I had no idea how many fragrance oil blends had vanillin in them until I experienced some nasty color changes. Vanillin is known to discolor, usually turning things brown, which is why the best soaping suppliers report the vanillin content of all their fragrances. Vanillin is found in all coffee fragrances and a whole host of others you’d never suspect.
My first bad experience with vanillin was when I made coffee soap. Coffee fragrances all have vanillin, so plan on discoloration if you make a coffee soap. I’d planned on three layers, from dark to light with some copper glitter. It looked so nice when I put it to bed!
Overnight the beautiful copper glitter turned into an orange horror! I hate orange! I was so disappointed.
Three days later, it had darkened considerably, thus lessening the appearance of the orange on top. I thought it looked a lot better but still was disappointed that the white top layer had turned to chocolate. I’ve since learned that experienced coffee soap makers simply don’t put any coffee fragrance into the part of the soap they want to keep white.
Everyone I’ve given the coffee soap to has loved it. Not one person even mentioned the orange color on the top. They immediately sniffed it, inhaling the delicious coffee scent, and loved it.
My second encounter with vanillin was when I made my first confetti soap batch. The base was supposed to be white. What a surprise it was to me when it came out tan! I’d used orange blossom fragrance oil. Why in the world would it have vanillin in it? I don’t know, but I looked it up, and it does! The only reason the copper glitter didn’t turn orange was that I first dusted the top with a layer of silvery white glitter. That must have created a barrier between the vanillin-laced soap batter and the copper glitter that followed.
My third and most recent vanillin encounter of the horrible kind was two days ago. I learned that vanillin not only turns things anywhere from tan to brown, it also goes orange in some circumstances. I knew it happened from my experience with copper glitter, but yesterday I found out that vanillin also doesn’t play well with red mica. I used a wine red as a base for a confetti soap with brown to caramel colored chips. Added Midnight Pomegranate fragrance oil, thinking that would go nicely with the wine red base. Didn’t even give a thought to whether it might have vanillin. Why would it? Put it to bed thinking it was going to be very pretty.
Overnight I was horrified to discover that my lovely wine red soap with copper glitter had turned into taco vomit. I hated it!!
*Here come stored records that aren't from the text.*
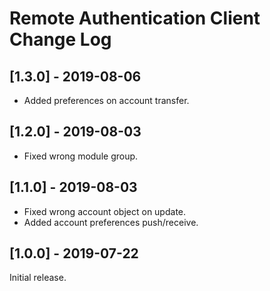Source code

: 
# Remote Authentication Client Change Log

## [1.3.0] - 2019-08-06

- Added preferences on account transfer.

## [1.2.0] - 2019-08-03

- Fixed wrong module group.

## [1.1.0] - 2019-08-03

- Fixed wrong account object on update.
- Added account preferences push/receive.

## [1.0.0] - 2019-07-22

Initial release.
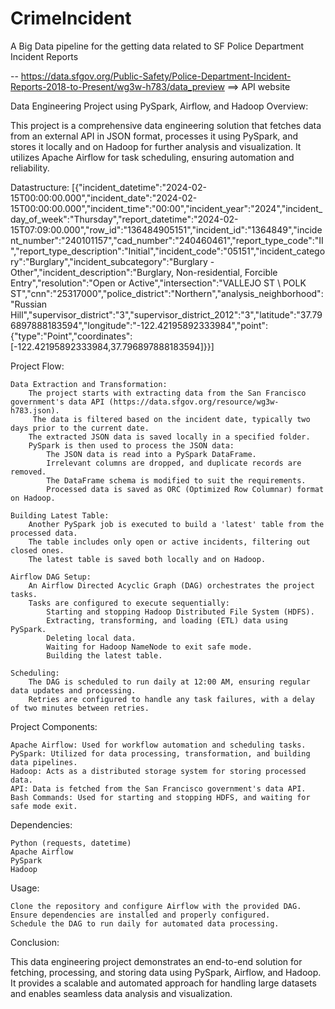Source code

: # CrimeIncident
A Big Data pipeline for the getting data related to SF Police Department Incident Reports 

-- https://data.sfgov.org/Public-Safety/Police-Department-Incident-Reports-2018-to-Present/wg3w-h783/data_preview ==> API website

Data Engineering Project using PySpark, Airflow, and Hadoop
Overview:

This project is a comprehensive data engineering solution that fetches data from an external API in JSON format, processes it using PySpark, and stores it locally and on Hadoop for further analysis and visualization. It utilizes Apache Airflow for task scheduling, ensuring automation and reliability.

Datastructure:
	[{"incident_datetime":"2024-02-15T00:00:00.000","incident_date":"2024-02-15T00:00:00.000","incident_time":"00:00","incident_year":"2024","incident_day_of_week":"Thursday","report_datetime":"2024-02-15T07:09:00.000","row_id":"136484905151","incident_id":"1364849","incident_number":"240101157","cad_number":"240460461","report_type_code":"II","report_type_description":"Initial","incident_code":"05151","incident_category":"Burglary","incident_subcategory":"Burglary - Other","incident_description":"Burglary, Non-residential, Forcible Entry","resolution":"Open or Active","intersection":"VALLEJO ST \\ POLK ST","cnn":"25317000","police_district":"Northern","analysis_neighborhood":"Russian Hill","supervisor_district":"3","supervisor_district_2012":"3","latitude":"37.796897888183594","longitude":"-122.42195892333984","point":{"type":"Point","coordinates":[-122.42195892333984,37.796897888183594]}}]

Project Flow:

    Data Extraction and Transformation:
        The project starts with extracting data from the San Francisco government's data API (https://data.sfgov.org/resource/wg3w-h783.json).
         The data is filtered based on the incident date, typically two days prior to the current date.
        The extracted JSON data is saved locally in a specified folder.
        PySpark is then used to process the JSON data:
            The JSON data is read into a PySpark DataFrame.
            Irrelevant columns are dropped, and duplicate records are removed.
            The DataFrame schema is modified to suit the requirements.
            Processed data is saved as ORC (Optimized Row Columnar) format on Hadoop.

    Building Latest Table:
        Another PySpark job is executed to build a 'latest' table from the processed data.
        The table includes only open or active incidents, filtering out closed ones.
        The latest table is saved both locally and on Hadoop.

    Airflow DAG Setup:
        An Airflow Directed Acyclic Graph (DAG) orchestrates the project tasks.
        Tasks are configured to execute sequentially:
            Starting and stopping Hadoop Distributed File System (HDFS).
            Extracting, transforming, and loading (ETL) data using PySpark.
            Deleting local data.
            Waiting for Hadoop NameNode to exit safe mode.
            Building the latest table.

    Scheduling:
        The DAG is scheduled to run daily at 12:00 AM, ensuring regular data updates and processing.
        Retries are configured to handle any task failures, with a delay of two minutes between retries.
        
        
Project Components:

    Apache Airflow: Used for workflow automation and scheduling tasks.
    PySpark: Utilized for data processing, transformation, and building data pipelines.
    Hadoop: Acts as a distributed storage system for storing processed data.
    API: Data is fetched from the San Francisco government's data API.
    Bash Commands: Used for starting and stopping HDFS, and waiting for safe mode exit.
    
Dependencies:

    Python (requests, datetime)
    Apache Airflow
    PySpark
    Hadoop

Usage:

    Clone the repository and configure Airflow with the provided DAG.
    Ensure dependencies are installed and properly configured.
    Schedule the DAG to run daily for automated data processing.

Conclusion:

This data engineering project demonstrates an end-to-end solution for fetching, processing, and storing data using PySpark, Airflow, and Hadoop. It provides a scalable and automated approach for handling large datasets and enables seamless data analysis and visualization.
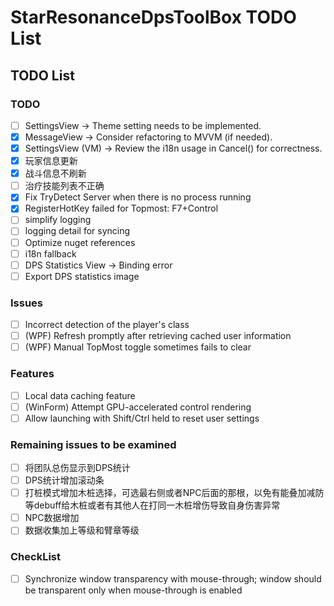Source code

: # StarResonanceDpsToolBox TODO List

## TODO List

### TODO

- [ ] SettingsView -> Theme setting needs to be implemented.
 - [x] MessageView -> Consider refactoring to MVVM (if needed).
 - [x] SettingsView (VM) -> Review the i18n usage in Cancel() for correctness.
 - [x] 玩家信息更新
 - [x] 战斗信息不刷新
 - [ ] 治疗技能列表不正确
 - [x] Fix TryDetect Server when there is no process running
 - [x] RegisterHotKey failed for Topmost: F7+Control
 - [ ] simplify logging
 - [ ] logging detail for syncing
 - [ ] Optimize nuget references
 - [ ] i18n fallback
 - [ ] DPS Statistics View -> Binding error
 - [ ] Export DPS statistics image

### Issues

- [ ] Incorrect detection of the player's class
- [ ] (WPF) Refresh promptly after retrieving cached user information
- [ ] (WPF) Manual TopMost toggle sometimes fails to clear

### Features

- [ ] Local data caching feature
- [ ] (WinForm) Attempt GPU-accelerated control rendering
- [ ] Allow launching with Shift/Ctrl held to reset user settings

### Remaining issues to be examined

- [ ] 将团队总伤显示到DPS统计
- [ ] DPS统计增加滚动条
- [ ] 打桩模式增加木桩选择，可选最右侧或者NPC后面的那根，以免有能叠加减防等debuff给木桩或者有其他人在打同一木桩增伤导致自身伤害异常
- [ ] NPC数据增加
- [ ] 数据收集加上等级和臂章等级

### CheckList

- [ ] Synchronize window transparency with mouse-through; window should be transparent only when mouse-through is enabled
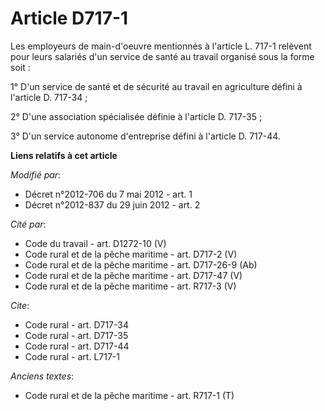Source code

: # Article D717-1

Les employeurs de main-d'oeuvre mentionnés à l'article L. 717-1 relèvent pour leurs salariés d'un service de santé au travail
organisé sous la forme soit : 

1° D'un service de santé et de sécurité au travail en agriculture défini à l'article D. 717-34 ; 

2° D'une association spécialisée définie à l'article D. 717-35 ; 

3° D'un service autonome d'entreprise défini à l'article D. 717-44.

**Liens relatifs à cet article**

_Modifié par_:

  - Décret n°2012-706 du 7 mai 2012 - art. 1
  - Décret n°2012-837 du 29 juin 2012 - art. 2

_Cité par_:

  - Code du travail - art. D1272-10 (V)
  - Code rural et de la pêche maritime - art. D717-2 (V)
  - Code rural et de la pêche maritime - art. D717-26-9 (Ab)
  - Code rural et de la pêche maritime - art. D717-47 (V)
  - Code rural et de la pêche maritime - art. R717-3 (V)

_Cite_:

  - Code rural - art. D717-34
  - Code rural - art. D717-35
  - Code rural - art. D717-44
  - Code rural - art. L717-1

_Anciens textes_:

  - Code rural et de la pêche maritime - art. R717-1 (T)
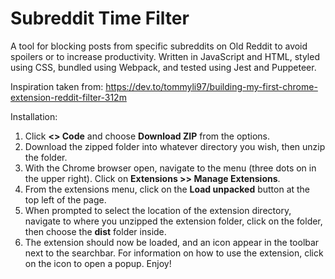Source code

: # Subreddit Time Filter

A tool for blocking posts from specific subreddits on Old Reddit to avoid spoilers
or to increase productivity. 
Written in JavaScript and HTML, styled using CSS, bundled using Webpack, and tested using Jest and Puppeteer.

Inspiration taken from:
https://dev.to/tommyli97/building-my-first-chrome-extension-reddit-filter-312m

Installation:
1. Click **<> Code** and choose **Download ZIP** from the options.
2. Download the zipped folder into whatever directory you wish, then unzip the folder.
3. With the Chrome browser open, navigate to the menu (three dots on in the upper right). Click on **Extensions >> Manage Extensions**.
4. From the extensions menu, click on the **Load unpacked** button at the top left of the page.
5. When prompted to select the location of the extension directory, navigate to where you unzipped the extension folder, click on the folder, then choose the **dist** folder inside.
6. The extension should now be loaded, and an icon appear in the toolbar next to the searchbar. For information on how to use the extension, click on the icon to open a popup. Enjoy!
Here they are after the cut. My friend thinks these soaps are pretty. I find them pretty repulsive.
I hate surprises of this kind, not to mention the disappointment and the waste. This batch of soap doesn’t meet my standard to give as a gift. So I started checking the vanillin content of all my FO’s so I’d know what I was up against when I make my next batch. I was surprised to find vanillin in florals and fruit scents but more surprised to find out just how pervasive it is. A couple of my suppliers had vanillin in most of their fragrances. Others had it in only some of them. Oddly, some of the FO’s that had a higher content of vanillin than this one (Midnight Pomegranate, 0.4%) didn’t cause me any problems.
If you want to avoid unhappy surprises, do your homework and research the vanillin content of all your fragrances. I had to learn this same lesson three times before it really took hold. I was shocked and annoyed to find that several suppliers don’t bother to list the vanillin content of the fragrances. I’m now boycotting any supplier that doesn’t give this important information on their website.
And keep meticulous notes on your soapmaking, including photos of how they turned out.